=== Records for this exercise ===
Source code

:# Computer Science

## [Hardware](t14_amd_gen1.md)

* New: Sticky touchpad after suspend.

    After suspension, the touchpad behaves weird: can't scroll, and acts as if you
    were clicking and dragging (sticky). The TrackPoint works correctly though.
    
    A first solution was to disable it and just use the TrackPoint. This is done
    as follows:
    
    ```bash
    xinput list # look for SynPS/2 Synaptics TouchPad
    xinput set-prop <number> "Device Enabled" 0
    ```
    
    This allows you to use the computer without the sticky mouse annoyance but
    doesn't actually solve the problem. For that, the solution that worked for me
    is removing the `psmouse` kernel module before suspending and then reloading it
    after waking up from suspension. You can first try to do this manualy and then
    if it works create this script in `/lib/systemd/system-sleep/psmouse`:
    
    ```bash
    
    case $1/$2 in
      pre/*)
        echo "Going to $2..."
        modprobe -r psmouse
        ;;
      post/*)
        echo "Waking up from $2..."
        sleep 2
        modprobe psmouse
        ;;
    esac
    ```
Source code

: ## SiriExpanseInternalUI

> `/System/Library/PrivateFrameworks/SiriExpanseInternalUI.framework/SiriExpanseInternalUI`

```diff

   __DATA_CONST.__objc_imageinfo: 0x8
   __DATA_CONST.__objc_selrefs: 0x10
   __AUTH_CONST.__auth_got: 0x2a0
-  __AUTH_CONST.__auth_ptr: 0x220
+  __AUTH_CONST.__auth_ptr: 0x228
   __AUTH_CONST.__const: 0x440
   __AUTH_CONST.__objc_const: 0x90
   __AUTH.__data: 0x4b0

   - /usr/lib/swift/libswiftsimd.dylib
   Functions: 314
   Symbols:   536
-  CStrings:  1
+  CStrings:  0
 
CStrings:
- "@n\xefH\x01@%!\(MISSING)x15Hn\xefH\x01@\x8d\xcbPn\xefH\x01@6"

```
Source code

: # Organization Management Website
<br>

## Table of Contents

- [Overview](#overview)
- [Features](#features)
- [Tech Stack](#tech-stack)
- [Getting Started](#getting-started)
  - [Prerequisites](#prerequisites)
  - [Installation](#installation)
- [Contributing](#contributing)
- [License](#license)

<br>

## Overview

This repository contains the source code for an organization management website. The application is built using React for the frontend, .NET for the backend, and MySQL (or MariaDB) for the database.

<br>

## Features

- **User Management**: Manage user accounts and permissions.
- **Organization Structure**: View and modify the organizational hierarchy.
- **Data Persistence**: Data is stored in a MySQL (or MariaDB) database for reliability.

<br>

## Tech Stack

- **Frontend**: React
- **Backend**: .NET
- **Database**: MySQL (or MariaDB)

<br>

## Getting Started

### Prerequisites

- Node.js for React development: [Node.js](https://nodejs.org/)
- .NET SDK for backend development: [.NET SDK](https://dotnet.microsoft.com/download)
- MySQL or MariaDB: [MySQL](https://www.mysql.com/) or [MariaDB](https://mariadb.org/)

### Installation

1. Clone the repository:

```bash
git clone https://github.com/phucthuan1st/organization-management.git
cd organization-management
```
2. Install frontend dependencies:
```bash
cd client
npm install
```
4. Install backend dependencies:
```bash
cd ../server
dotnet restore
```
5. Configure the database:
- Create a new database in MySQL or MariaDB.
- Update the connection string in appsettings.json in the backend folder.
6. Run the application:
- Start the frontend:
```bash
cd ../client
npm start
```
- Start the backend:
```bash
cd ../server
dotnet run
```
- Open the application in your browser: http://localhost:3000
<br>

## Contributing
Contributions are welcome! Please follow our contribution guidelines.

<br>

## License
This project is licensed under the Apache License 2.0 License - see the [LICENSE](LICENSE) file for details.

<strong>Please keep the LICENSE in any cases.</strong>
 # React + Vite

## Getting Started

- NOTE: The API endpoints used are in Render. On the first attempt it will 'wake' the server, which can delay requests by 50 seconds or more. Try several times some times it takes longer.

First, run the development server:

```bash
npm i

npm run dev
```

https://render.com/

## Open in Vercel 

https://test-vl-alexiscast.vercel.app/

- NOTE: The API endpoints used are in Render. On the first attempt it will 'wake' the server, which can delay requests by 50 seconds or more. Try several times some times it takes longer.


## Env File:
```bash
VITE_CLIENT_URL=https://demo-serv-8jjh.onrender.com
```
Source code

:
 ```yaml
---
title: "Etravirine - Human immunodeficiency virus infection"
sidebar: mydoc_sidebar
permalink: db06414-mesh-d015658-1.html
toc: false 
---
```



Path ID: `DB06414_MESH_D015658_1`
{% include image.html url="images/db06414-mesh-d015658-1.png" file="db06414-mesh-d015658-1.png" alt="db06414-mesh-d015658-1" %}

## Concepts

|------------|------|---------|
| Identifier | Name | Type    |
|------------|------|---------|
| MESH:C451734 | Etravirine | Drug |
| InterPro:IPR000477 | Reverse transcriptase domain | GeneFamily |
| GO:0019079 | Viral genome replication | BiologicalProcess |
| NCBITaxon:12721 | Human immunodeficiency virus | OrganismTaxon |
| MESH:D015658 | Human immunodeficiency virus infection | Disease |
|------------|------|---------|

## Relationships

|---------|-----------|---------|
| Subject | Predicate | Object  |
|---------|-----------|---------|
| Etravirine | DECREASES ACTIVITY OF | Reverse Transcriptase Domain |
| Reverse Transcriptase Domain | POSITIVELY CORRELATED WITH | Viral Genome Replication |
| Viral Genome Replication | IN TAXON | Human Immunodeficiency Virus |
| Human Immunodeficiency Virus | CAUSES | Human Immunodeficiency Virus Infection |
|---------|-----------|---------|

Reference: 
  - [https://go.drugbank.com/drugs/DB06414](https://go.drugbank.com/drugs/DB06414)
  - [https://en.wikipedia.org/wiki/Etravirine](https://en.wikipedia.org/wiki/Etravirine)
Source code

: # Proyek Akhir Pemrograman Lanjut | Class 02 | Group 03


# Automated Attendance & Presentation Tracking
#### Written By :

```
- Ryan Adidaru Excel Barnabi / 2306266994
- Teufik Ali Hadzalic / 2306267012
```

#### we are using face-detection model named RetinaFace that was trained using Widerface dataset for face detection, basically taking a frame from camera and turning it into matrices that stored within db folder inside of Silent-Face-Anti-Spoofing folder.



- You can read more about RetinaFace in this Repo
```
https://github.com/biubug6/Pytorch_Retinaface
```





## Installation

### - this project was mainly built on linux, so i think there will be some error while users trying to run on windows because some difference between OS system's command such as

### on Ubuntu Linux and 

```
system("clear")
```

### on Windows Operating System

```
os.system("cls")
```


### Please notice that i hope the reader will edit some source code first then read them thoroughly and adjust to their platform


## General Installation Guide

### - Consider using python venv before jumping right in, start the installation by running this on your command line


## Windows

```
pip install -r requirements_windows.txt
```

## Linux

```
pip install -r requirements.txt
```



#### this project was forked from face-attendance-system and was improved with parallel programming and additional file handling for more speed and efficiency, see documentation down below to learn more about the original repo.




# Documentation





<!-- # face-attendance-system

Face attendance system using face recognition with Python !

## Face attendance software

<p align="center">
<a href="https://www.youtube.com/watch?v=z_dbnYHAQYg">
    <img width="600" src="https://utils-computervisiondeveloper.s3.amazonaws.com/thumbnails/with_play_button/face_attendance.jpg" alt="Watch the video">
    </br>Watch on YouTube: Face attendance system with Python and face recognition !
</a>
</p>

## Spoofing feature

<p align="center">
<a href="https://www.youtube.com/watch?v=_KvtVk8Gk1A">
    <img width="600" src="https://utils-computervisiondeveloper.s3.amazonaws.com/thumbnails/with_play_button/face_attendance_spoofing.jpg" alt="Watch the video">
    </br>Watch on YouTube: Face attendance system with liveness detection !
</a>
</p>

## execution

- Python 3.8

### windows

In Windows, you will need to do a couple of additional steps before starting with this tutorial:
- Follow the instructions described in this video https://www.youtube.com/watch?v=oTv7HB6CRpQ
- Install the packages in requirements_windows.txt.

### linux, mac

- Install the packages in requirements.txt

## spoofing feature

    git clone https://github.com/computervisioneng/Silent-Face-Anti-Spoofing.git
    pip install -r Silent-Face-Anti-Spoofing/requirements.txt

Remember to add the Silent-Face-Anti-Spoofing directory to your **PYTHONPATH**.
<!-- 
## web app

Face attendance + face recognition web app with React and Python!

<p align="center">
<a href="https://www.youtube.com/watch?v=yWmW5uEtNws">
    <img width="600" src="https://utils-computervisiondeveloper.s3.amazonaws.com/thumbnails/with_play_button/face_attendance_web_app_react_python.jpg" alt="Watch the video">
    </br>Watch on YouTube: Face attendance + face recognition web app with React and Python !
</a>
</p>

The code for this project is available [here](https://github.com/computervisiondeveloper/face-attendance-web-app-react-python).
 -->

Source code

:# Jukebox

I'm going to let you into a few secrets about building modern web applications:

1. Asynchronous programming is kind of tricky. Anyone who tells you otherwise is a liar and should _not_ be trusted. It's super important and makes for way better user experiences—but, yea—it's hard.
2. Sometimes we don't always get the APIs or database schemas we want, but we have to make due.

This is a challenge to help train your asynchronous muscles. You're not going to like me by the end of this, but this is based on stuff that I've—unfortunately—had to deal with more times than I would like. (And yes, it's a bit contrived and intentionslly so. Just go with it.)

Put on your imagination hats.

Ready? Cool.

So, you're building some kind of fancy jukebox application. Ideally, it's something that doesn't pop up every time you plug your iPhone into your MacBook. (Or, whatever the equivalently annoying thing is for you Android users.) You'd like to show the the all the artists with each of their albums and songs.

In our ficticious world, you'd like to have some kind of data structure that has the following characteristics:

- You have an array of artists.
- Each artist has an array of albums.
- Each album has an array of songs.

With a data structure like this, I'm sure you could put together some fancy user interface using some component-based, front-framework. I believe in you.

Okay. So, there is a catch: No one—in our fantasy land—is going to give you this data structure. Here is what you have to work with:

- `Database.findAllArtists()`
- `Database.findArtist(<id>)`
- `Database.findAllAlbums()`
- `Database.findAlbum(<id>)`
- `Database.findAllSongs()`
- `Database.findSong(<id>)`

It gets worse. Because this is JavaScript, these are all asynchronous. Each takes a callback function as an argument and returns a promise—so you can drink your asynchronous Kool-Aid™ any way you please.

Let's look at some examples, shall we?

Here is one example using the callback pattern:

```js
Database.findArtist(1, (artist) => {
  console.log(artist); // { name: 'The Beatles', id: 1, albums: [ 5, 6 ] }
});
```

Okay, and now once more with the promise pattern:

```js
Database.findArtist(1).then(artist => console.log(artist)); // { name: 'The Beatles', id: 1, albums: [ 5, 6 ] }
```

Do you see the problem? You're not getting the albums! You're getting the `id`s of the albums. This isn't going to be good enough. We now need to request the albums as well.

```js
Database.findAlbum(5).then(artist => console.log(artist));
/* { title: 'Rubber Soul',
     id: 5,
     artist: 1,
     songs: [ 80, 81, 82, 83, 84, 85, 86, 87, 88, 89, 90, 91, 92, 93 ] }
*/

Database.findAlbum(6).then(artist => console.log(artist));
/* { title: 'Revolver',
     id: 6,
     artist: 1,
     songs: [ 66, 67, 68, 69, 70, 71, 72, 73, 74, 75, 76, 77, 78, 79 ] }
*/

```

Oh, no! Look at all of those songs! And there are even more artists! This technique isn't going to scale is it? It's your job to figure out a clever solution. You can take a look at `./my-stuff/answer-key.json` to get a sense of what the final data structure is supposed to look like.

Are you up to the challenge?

=== What the task asks ===
The lines to return are those holding the string "modprobe" anywhere in the listing above.

=== Expected answer ===
        modprobe -r psmouse
        modprobe psmouse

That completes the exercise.